It’s expected that Denver will be the epicenter of recreational marijuana sales in Colorado, with half or more of all sales statewide. Like pot smoke wafting through the air, the impacts of Denver’s recreational marijuana sales will spread across the entire metro area.
— Children will likely have more access to pot, even though Amendment 64 explicitly prohibits use by those under 21. Regardless of what you think about adults using marijuana, the medical research is clear that pot harms growing adolescent brains.
— As an economic, entertainment and tourism hub, Denver’s handling of recreational marijuana sales will have far-reaching impacts on the entire metro area.
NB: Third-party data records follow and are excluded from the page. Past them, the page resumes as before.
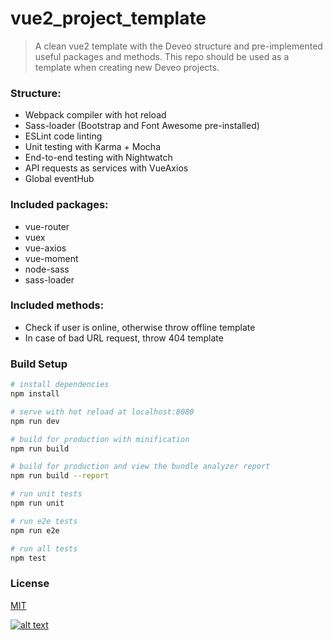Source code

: # vue2_project_template
> A clean vue2 template with the Deveo structure and pre-implemented useful packages and methods. This repo should be used as a template when creating new Deveo projects.

### Structure:
* Webpack compiler with hot reload
* Sass-loader (Bootstrap and Font Awesome pre-installed)
* ESLint code linting
* Unit testing with Karma + Mocha
* End-to-end testing with Nightwatch
* API requests as services with VueAxios
* Global eventHub

### Included packages:
* vue-router
* vuex
* vue-axios
* vue-moment
* node-sass
* sass-loader

### Included methods:
* Check if user is online, otherwise throw offline template
* In case of bad URL request, throw 404 template

### Build Setup

``` bash
# install dependencies
npm install

# serve with hot reload at localhost:8080
npm run dev

# build for production with minification
npm run build

# build for production and view the bundle analyzer report
npm run build --report

# run unit tests
npm run unit

# run e2e tests
npm run e2e

# run all tests
npm test
```

### License
[MIT](http://opensource.org/licenses/MIT)

[![alt text](https://s3.eu-central-1.amazonaws.com/deveo/deveo_banner.png)](https://deveo.dk)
News stories with a Denver dateline reflect on the entire metro area and send clear messages – good or bad – to the rest of the world.
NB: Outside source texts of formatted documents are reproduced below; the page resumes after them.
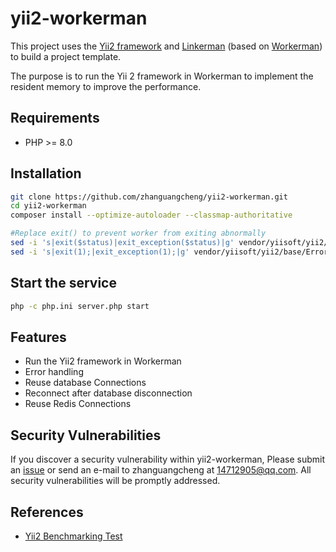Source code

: # yii2-workerman

This project uses the [Yii2 framework](https://www.yiiframework.com) and [Linkerman](https://github.com/zhanguangcheng/linkerman) (based on [Workerman](https://www.workerman.net)) to build a project template.

The purpose is to run the Yii 2 framework in Workerman to implement the resident memory to improve the performance.

## Requirements

- PHP >= 8.0

## Installation

```bash
git clone https://github.com/zhanguangcheng/yii2-workerman.git
cd yii2-workerman
composer install --optimize-autoloader --classmap-authoritative

#Replace exit() to prevent worker from exiting abnormally
sed -i 's|exit($status)|exit_exception($status)|g' vendor/yiisoft/yii2/base/Application.php
sed -i 's|exit(1);|exit_exception(1);|g' vendor/yiisoft/yii2/base/ErrorHandler.php
```

## Start the service

```bash
php -c php.ini server.php start
```

## Features

* Run the Yii2 framework in Workerman
* Error handling
* Reuse database Connections
* Reconnect after database disconnection
* Reuse Redis Connections

## Security Vulnerabilities

If you discover a security vulnerability within yii2-workerman, Please submit an [issue](https://github.com/zhanguangcheng/yii2-workerman/issues) or send an e-mail to zhanguangcheng at 14712905@qq.com. All security vulnerabilities will be
promptly addressed.

## References

* [Yii2 Benchmarking Test](https://github.com/joanhey/FrameworkBenchmarks/tree/master/frameworks/PHP/yii2)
The Denver City Council has approved an ordinance to begin licensing recreational marijuana stores as early as Oct. 1.
Will the new recreational marijuana ordinance, like the ordinance for medical marijuana, remain in many cases unenforced?
Denver doesn’t even know the exact count of medical marijuana establishments operating within its borders.
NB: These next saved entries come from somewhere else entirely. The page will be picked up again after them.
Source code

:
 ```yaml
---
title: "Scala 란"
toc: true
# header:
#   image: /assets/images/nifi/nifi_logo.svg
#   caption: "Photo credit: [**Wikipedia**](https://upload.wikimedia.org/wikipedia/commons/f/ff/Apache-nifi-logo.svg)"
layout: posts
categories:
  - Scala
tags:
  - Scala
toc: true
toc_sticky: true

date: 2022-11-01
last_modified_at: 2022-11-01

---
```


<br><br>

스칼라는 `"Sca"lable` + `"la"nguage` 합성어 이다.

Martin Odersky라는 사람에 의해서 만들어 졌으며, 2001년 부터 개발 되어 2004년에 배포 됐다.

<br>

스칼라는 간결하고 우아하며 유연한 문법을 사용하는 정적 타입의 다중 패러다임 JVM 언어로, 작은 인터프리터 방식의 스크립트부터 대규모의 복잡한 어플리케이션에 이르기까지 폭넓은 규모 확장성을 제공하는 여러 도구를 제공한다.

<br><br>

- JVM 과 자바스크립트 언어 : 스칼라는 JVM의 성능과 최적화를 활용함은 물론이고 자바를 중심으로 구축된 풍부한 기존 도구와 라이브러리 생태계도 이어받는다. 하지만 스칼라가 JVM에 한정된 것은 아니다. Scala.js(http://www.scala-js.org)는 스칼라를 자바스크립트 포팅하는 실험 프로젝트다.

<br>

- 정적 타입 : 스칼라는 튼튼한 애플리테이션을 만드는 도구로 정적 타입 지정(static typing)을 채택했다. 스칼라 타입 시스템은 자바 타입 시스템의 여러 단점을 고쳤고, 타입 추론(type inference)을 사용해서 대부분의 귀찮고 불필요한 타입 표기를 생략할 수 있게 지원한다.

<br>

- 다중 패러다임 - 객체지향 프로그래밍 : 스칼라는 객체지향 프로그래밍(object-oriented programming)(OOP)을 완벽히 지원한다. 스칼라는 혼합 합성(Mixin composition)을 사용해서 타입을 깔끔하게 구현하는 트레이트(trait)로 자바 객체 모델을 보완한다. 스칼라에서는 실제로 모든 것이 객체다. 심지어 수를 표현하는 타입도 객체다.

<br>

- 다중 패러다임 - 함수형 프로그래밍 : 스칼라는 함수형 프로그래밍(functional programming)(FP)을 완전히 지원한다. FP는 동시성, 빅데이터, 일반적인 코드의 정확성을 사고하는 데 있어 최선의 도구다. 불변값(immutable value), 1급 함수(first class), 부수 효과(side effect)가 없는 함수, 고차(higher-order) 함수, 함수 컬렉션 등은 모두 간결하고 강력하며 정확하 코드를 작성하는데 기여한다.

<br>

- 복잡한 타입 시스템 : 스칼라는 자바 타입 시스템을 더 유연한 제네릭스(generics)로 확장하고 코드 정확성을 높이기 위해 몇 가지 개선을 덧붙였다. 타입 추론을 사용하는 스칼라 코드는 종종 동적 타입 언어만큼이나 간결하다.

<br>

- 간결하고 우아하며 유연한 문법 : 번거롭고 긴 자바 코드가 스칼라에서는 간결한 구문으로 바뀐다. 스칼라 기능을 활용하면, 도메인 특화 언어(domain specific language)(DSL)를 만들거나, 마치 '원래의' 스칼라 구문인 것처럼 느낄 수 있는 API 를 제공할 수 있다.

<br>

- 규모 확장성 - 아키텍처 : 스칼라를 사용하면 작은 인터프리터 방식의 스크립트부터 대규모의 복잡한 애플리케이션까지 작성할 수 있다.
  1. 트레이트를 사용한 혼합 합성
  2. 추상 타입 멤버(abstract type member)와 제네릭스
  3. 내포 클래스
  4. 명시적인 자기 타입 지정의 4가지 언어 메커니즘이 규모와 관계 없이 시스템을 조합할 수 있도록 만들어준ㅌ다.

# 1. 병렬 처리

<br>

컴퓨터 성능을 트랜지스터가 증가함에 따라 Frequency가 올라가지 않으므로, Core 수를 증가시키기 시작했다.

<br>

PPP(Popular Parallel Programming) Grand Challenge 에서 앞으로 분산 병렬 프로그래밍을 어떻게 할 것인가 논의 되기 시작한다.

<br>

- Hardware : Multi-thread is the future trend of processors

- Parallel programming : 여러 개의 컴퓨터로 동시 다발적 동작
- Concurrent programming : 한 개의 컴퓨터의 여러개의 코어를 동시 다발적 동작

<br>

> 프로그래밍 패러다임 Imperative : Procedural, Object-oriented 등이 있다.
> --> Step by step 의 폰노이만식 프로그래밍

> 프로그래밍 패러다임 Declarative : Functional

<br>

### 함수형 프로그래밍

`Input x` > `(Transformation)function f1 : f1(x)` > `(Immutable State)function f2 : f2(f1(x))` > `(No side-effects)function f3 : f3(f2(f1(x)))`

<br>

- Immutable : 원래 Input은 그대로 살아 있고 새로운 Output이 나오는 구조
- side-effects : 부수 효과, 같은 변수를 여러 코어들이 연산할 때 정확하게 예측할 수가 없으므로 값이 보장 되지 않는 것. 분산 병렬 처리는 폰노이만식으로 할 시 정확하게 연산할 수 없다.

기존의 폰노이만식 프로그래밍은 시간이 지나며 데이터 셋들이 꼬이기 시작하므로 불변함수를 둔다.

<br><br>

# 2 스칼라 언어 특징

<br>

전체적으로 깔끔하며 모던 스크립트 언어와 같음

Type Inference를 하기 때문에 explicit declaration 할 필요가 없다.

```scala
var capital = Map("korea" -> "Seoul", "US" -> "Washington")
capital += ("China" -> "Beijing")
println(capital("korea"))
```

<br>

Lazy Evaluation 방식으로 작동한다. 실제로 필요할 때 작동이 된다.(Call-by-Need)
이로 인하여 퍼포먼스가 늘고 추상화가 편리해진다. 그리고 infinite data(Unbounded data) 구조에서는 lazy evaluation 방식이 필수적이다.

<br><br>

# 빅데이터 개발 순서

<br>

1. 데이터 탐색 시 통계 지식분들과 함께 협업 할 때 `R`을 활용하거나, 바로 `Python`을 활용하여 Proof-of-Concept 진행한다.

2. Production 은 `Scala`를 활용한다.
Council members guess the number to be close to 300, but they have no idea. However, we do know it is getting in the hands of our kids. With Denver and the rest of Colorado reporting some of the highest youth marijuana use rates in the nation.
While Denver moves full speed ahead with Big Marijuana commercialization and production, an overwhelming majority of Colorado cities and counties have prudently chosen to either opt out completely, or delay commercialization until important uncertainties have been resolved. This is an option every Colorado municipality is afforded under Amendment 64, an important provision proponents felt necessary to include in the Constitutional Amendment to ensure its passage.
The number of uncertainties are endless. Chief among them remains: Where will money to cover the most basic levels of regulation and enforcement come from?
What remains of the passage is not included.